== PROVIDED INFORMATION ==
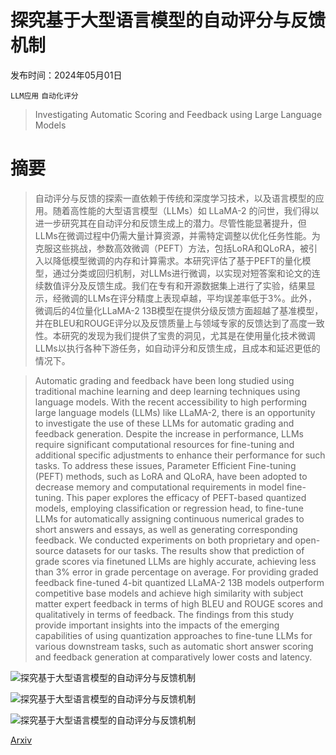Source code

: # 探究基于大型语言模型的自动评分与反馈机制

发布时间：2024年05月01日

`LLM应用` `自动化评分`

> Investigating Automatic Scoring and Feedback using Large Language Models

# 摘要

> 自动评分与反馈的探索一直依赖于传统和深度学习技术，以及语言模型的应用。随着高性能的大型语言模型（LLMs）如 LLaMA-2 的问世，我们得以进一步研究其在自动评分和反馈生成上的潜力。尽管性能显著提升，但LLMs在微调过程中仍需大量计算资源，并需特定调整以优化任务性能。为克服这些挑战，参数高效微调（PEFT）方法，包括LoRA和QLoRA，被引入以降低模型微调的内存和计算需求。本研究评估了基于PEFT的量化模型，通过分类或回归机制，对LLMs进行微调，以实现对短答案和论文的连续数值评分及反馈生成。我们在专有和开源数据集上进行了实验，结果显示，经微调的LLMs在评分精度上表现卓越，平均误差率低于3%。此外，微调后的4位量化LLaMA-2 13B模型在提供分级反馈方面超越了基准模型，并在BLEU和ROUGE评分以及反馈质量上与领域专家的反馈达到了高度一致性。本研究的发现为我们提供了宝贵的洞见，尤其是在使用量化技术微调LLMs以执行各种下游任务，如自动评分和反馈生成，且成本和延迟更低的情况下。

> Automatic grading and feedback have been long studied using traditional machine learning and deep learning techniques using language models. With the recent accessibility to high performing large language models (LLMs) like LLaMA-2, there is an opportunity to investigate the use of these LLMs for automatic grading and feedback generation. Despite the increase in performance, LLMs require significant computational resources for fine-tuning and additional specific adjustments to enhance their performance for such tasks. To address these issues, Parameter Efficient Fine-tuning (PEFT) methods, such as LoRA and QLoRA, have been adopted to decrease memory and computational requirements in model fine-tuning. This paper explores the efficacy of PEFT-based quantized models, employing classification or regression head, to fine-tune LLMs for automatically assigning continuous numerical grades to short answers and essays, as well as generating corresponding feedback. We conducted experiments on both proprietary and open-source datasets for our tasks. The results show that prediction of grade scores via finetuned LLMs are highly accurate, achieving less than 3% error in grade percentage on average. For providing graded feedback fine-tuned 4-bit quantized LLaMA-2 13B models outperform competitive base models and achieve high similarity with subject matter expert feedback in terms of high BLEU and ROUGE scores and qualitatively in terms of feedback. The findings from this study provide important insights into the impacts of the emerging capabilities of using quantization approaches to fine-tune LLMs for various downstream tasks, such as automatic short answer scoring and feedback generation at comparatively lower costs and latency.

![探究基于大型语言模型的自动评分与反馈机制](../../..//opt/data/Projects/HuggingArxiv/paper_images/2405.00602/cogwheel.png)

![探究基于大型语言模型的自动评分与反馈机制](../../..//opt/data/Projects/HuggingArxiv/paper_images/2405.00602/cogwheel.png)

![探究基于大型语言模型的自动评分与反馈机制](../../..//opt/data/Projects/HuggingArxiv/paper_images/2405.00602/loss_curves.png)

[Arxiv](https://arxiv.org/abs/2405.00602)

== AIM OF THE TASK ==
Print the records above exactly as they stand, but leave out the pictures.

== TASK OUTPUT ==
Source code

: # 探究基于大型语言模型的自动评分与反馈机制

发布时间：2024年05月01日

`LLM应用` `自动化评分`

> Investigating Automatic Scoring and Feedback using Large Language Models

# 摘要

> 自动评分与反馈的探索一直依赖于传统和深度学习技术，以及语言模型的应用。随着高性能的大型语言模型（LLMs）如 LLaMA-2 的问世，我们得以进一步研究其在自动评分和反馈生成上的潜力。尽管性能显著提升，但LLMs在微调过程中仍需大量计算资源，并需特定调整以优化任务性能。为克服这些挑战，参数高效微调（PEFT）方法，包括LoRA和QLoRA，被引入以降低模型微调的内存和计算需求。本研究评估了基于PEFT的量化模型，通过分类或回归机制，对LLMs进行微调，以实现对短答案和论文的连续数值评分及反馈生成。我们在专有和开源数据集上进行了实验，结果显示，经微调的LLMs在评分精度上表现卓越，平均误差率低于3%。此外，微调后的4位量化LLaMA-2 13B模型在提供分级反馈方面超越了基准模型，并在BLEU和ROUGE评分以及反馈质量上与领域专家的反馈达到了高度一致性。本研究的发现为我们提供了宝贵的洞见，尤其是在使用量化技术微调LLMs以执行各种下游任务，如自动评分和反馈生成，且成本和延迟更低的情况下。

> Automatic grading and feedback have been long studied using traditional machine learning and deep learning techniques using language models. With the recent accessibility to high performing large language models (LLMs) like LLaMA-2, there is an opportunity to investigate the use of these LLMs for automatic grading and feedback generation. Despite the increase in performance, LLMs require significant computational resources for fine-tuning and additional specific adjustments to enhance their performance for such tasks. To address these issues, Parameter Efficient Fine-tuning (PEFT) methods, such as LoRA and QLoRA, have been adopted to decrease memory and computational requirements in model fine-tuning. This paper explores the efficacy of PEFT-based quantized models, employing classification or regression head, to fine-tune LLMs for automatically assigning continuous numerical grades to short answers and essays, as well as generating corresponding feedback. We conducted experiments on both proprietary and open-source datasets for our tasks. The results show that prediction of grade scores via finetuned LLMs are highly accurate, achieving less than 3% error in grade percentage on average. For providing graded feedback fine-tuned 4-bit quantized LLaMA-2 13B models outperform competitive base models and achieve high similarity with subject matter expert feedback in terms of high BLEU and ROUGE scores and qualitatively in terms of feedback. The findings from this study provide important insights into the impacts of the emerging capabilities of using quantization approaches to fine-tune LLMs for various downstream tasks, such as automatic short answer scoring and feedback generation at comparatively lower costs and latency.

![探究基于大型语言模型的自动评分与反馈机制](../../..//opt/data/Projects/HuggingArxiv/paper_images/2405.00602/cogwheel.png)

![探究基于大型语言模型的自动评分与反馈机制](../../..//opt/data/Projects/HuggingArxiv/paper_images/2405.00602/cogwheel.png)

![探究基于大型语言模型的自动评分与反馈机制](../../..//opt/data/Projects/HuggingArxiv/paper_images/2405.00602/loss_curves.png)

[Arxiv](https://arxiv.org/abs/2405.00602)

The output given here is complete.